# What needs to be done
Find the word "authors" in the data below and copy each line that holds it.

# Dataset excerpts
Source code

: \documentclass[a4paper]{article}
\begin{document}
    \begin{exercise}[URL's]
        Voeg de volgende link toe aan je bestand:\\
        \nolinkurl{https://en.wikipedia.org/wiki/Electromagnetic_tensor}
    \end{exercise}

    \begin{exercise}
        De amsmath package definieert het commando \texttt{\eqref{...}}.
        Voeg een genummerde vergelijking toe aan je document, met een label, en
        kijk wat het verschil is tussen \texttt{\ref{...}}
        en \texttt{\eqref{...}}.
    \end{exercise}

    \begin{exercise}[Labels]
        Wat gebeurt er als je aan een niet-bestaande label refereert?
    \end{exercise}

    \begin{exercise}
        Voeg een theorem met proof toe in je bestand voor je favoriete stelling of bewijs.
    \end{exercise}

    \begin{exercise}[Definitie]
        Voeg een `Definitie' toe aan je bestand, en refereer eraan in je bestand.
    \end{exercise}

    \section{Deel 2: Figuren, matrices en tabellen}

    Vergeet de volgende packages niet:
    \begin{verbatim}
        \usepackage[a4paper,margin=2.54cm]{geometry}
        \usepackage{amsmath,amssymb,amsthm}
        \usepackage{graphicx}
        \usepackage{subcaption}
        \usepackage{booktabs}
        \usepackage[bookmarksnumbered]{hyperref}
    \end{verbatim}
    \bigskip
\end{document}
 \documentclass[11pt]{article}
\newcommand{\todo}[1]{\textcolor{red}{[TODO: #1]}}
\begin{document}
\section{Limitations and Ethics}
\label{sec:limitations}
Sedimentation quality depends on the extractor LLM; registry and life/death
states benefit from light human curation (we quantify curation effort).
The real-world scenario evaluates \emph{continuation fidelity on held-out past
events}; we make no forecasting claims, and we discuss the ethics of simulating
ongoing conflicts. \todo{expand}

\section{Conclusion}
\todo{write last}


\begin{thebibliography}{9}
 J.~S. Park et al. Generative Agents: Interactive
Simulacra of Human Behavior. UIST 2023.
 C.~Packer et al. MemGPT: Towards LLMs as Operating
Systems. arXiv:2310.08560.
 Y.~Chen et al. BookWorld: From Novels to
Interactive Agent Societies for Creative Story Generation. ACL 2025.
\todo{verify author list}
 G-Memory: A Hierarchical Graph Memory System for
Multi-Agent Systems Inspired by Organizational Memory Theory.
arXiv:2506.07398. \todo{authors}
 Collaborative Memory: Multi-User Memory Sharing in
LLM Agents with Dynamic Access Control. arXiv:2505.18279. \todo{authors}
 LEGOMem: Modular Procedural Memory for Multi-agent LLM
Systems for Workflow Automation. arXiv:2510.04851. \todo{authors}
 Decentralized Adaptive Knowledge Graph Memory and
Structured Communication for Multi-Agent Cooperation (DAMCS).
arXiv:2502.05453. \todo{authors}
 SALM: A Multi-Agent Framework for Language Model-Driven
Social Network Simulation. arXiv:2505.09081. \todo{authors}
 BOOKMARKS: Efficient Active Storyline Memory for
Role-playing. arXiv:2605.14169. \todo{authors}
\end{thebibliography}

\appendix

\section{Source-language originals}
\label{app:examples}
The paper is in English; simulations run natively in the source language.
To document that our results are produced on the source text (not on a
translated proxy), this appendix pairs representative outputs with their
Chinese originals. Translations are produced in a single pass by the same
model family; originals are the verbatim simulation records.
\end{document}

# Response box
arXiv:2506.07398. \todo{authors}
LLM Agents with Dynamic Access Control. arXiv:2505.18279. \todo{authors}
Systems for Workflow Automation. arXiv:2510.04851. \todo{authors}
arXiv:2502.05453. \todo{authors}
Social Network Simulation. arXiv:2505.09081. \todo{authors}
Role-playing. arXiv:2605.14169. \todo{authors}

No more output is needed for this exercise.